MLBEDSW-4022: support PAD followed by pool operator

PAD followed by max/average pool is run on NPU if NPU
padding can be used. Average pool is converted to depthwise.

Change-Id: Icc3652e6d9ecff5ac3dc7d92080313d90c245404
Signed-off-by: Louis Verhaard <louis.verhaard@arm.com>
diff --git a/ethosu/vela/graph_optimiser.py b/ethosu/vela/graph_optimiser.py
index f5006c6..e1ceb9f 100644
--- a/ethosu/vela/graph_optimiser.py
+++ b/ethosu/vela/graph_optimiser.py
@@ -26,6 +26,7 @@
 from . import lut
 from . import rewrite_graph
 from . import scaling
+from .api import NpuRoundingMode
 from .data_type import DataType
 from .debug_database import DebugDatabase
 from .errors import UnsupportedFeatureError
@@ -46,6 +47,7 @@
 from .tensor import create_const_tensor
 from .tensor import QuantizationParameters
 from .tensor import Tensor
+from .tensor import TensorPurpose
 from .tflite_mapping import optype_to_builtintype
 
 passthrough_nodes = (Op.Identity,)
@@ -1174,19 +1176,55 @@
     return op
 
 
-def optimise_pad(op, arch, nng):
+def optimise_pad(op: Operation, arch, nng):
     """
     Converts tens1 -> PAD -> tens2 -> CONV to tens1 -> CONV
     if both operations can be run on the NPU.
     """
     if (
-        (op.type.is_conv2d_op() or op.type.is_depthwise_conv2d_op())

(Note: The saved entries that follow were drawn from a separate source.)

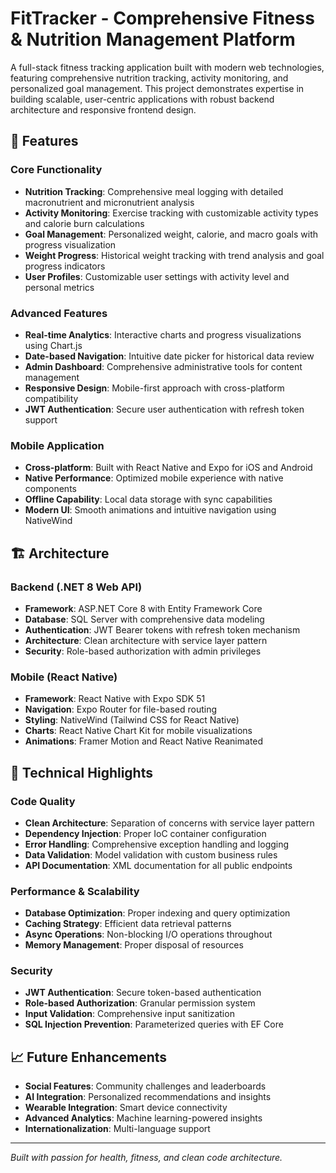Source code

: # FitTracker - Comprehensive Fitness & Nutrition Management Platform

A full-stack fitness tracking application built with modern web technologies, featuring comprehensive nutrition tracking, activity monitoring, and personalized goal management. This project demonstrates expertise in building scalable, user-centric applications with robust backend architecture and responsive frontend design.

## 🚀 Features

### Core Functionality

- **Nutrition Tracking**: Comprehensive meal logging with detailed macronutrient and micronutrient analysis
- **Activity Monitoring**: Exercise tracking with customizable activity types and calorie burn calculations
- **Goal Management**: Personalized weight, calorie, and macro goals with progress visualization
- **Weight Progress**: Historical weight tracking with trend analysis and goal progress indicators
- **User Profiles**: Customizable user settings with activity level and personal metrics

### Advanced Features

- **Real-time Analytics**: Interactive charts and progress visualizations using Chart.js
- **Date-based Navigation**: Intuitive date picker for historical data review
- **Admin Dashboard**: Comprehensive administrative tools for content management
- **Responsive Design**: Mobile-first approach with cross-platform compatibility
- **JWT Authentication**: Secure user authentication with refresh token support

### Mobile Application

- **Cross-platform**: Built with React Native and Expo for iOS and Android
- **Native Performance**: Optimized mobile experience with native components
- **Offline Capability**: Local data storage with sync capabilities
- **Modern UI**: Smooth animations and intuitive navigation using NativeWind

## 🏗️ Architecture

### Backend (.NET 8 Web API)

- **Framework**: ASP.NET Core 8 with Entity Framework Core
- **Database**: SQL Server with comprehensive data modeling
- **Authentication**: JWT Bearer tokens with refresh token mechanism
- **Architecture**: Clean architecture with service layer pattern
- **Security**: Role-based authorization with admin privileges

### Mobile (React Native)

- **Framework**: React Native with Expo SDK 51
- **Navigation**: Expo Router for file-based routing
- **Styling**: NativeWind (Tailwind CSS for React Native)
- **Charts**: React Native Chart Kit for mobile visualizations
- **Animations**: Framer Motion and React Native Reanimated

## 🔧 Technical Highlights

### Code Quality

- **Clean Architecture**: Separation of concerns with service layer pattern
- **Dependency Injection**: Proper IoC container configuration
- **Error Handling**: Comprehensive exception handling and logging
- **Data Validation**: Model validation with custom business rules
- **API Documentation**: XML documentation for all public endpoints

### Performance & Scalability

- **Database Optimization**: Proper indexing and query optimization
- **Caching Strategy**: Efficient data retrieval patterns
- **Async Operations**: Non-blocking I/O operations throughout
- **Memory Management**: Proper disposal of resources

### Security

- **JWT Authentication**: Secure token-based authentication
- **Role-based Authorization**: Granular permission system
- **Input Validation**: Comprehensive input sanitization
- **SQL Injection Prevention**: Parameterized queries with EF Core

## 📈 Future Enhancements

- **Social Features**: Community challenges and leaderboards
- **AI Integration**: Personalized recommendations and insights
- **Wearable Integration**: Smart device connectivity
- **Advanced Analytics**: Machine learning-powered insights
- **Internationalization**: Multi-language support

---

_Built with passion for health, fitness, and clean code architecture._
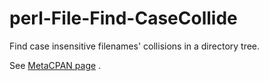 # perl-File-Find-CaseCollide
Find case insensitive filenames' collisions in a directory tree.

See [MetaCPAN page](https://metacpan.org/release/File-Find-CaseCollide) .
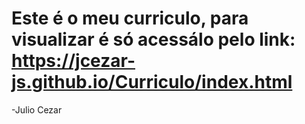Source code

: # Este é o meu curriculo, para visualizar é só acessálo pelo link: https://jcezar-js.github.io/Curriculo/index.html

-Julio Cezar
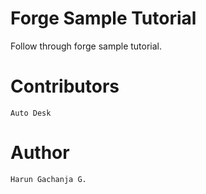 # Forge Sample Tutorial

Follow through forge sample tutorial.

# Contributors

    Auto Desk

# Author

    Harun Gachanja G.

+        (op.type.is_conv2d_op() or op.type.is_depthwise_conv2d_op() or op.type.is_pool_op())
         and op.run_on_npu
         and op.attrs["padding"] == Padding.VALID
     ):
         pad_op = op.ifm.ops[0]
         if pad_op.type != Op.Pad or not pad_op.run_on_npu:
             return op
+        if op.type.is_avgpool_op():
+            # Average pool is converted to depthwise, because NPU average pool + same padding
+            # has a special implementation that is different from PAD followed by average pool with
+            # valid padding.
+            k_w, k_h = op.kernel.width, op.kernel.height
+            ifm = op.ifm
+            # Remember other inputs
+            other_inputs = op.inputs[1:]
+            # Create a weight tensor, all weights are set to 1/(kernel width * kernel height)
+            quantization = QuantizationParameters(0.0, 255.0)
+            quantization.scale_f32 = 1.0 / (k_w * k_h)
+            quantization.zero_point = 0
+            shape = [k_h, k_w, 1, op.ofm.shape[-1]]
+            weights = np.full(shape, 1)
+
+            weight_tens = create_const_tensor(
+                op.name + "_weights",
+                shape,
+                op.ifm.dtype,
+                weights,
+                np.uint8,
+                purpose=TensorPurpose.Weights,
+                quantization=quantization,
+            )
+            weight_tens.quant_values = weights
+            op.type = Op.DepthwiseConv2DBias
+            op.inputs = []
+            op.add_input_tensor(ifm)
+            op.add_input_tensor(weight_tens)
+            # Add bias tensor, all biases set to 0
+            op.inputs.append(None)
+            fixup_bias_tensors(op, arch, nng)
+            # Add other inputs
+            op.inputs.extend(other_inputs)
+            op.rounding_mode = NpuRoundingMode.NATURAL
+
         # Bypass the PAD operator
         op.set_input_tensor(pad_op.ifm, 0)
         # Adjust the padding attributes of the convolution operator
@@ -1231,7 +1269,7 @@
         bias_values = [0] * nr_biases
         bias_tensor = create_const_tensor(op.name + "_bias", [nr_biases], DataType.int32, bias_values)
         bias_tensor.quant_values = bias_tensor.values
-        op.set_input_tensor(bias_tensor, -1)
+        op.set_input_tensor(bias_tensor, op.type.info.indices.biases[0])
 
     return op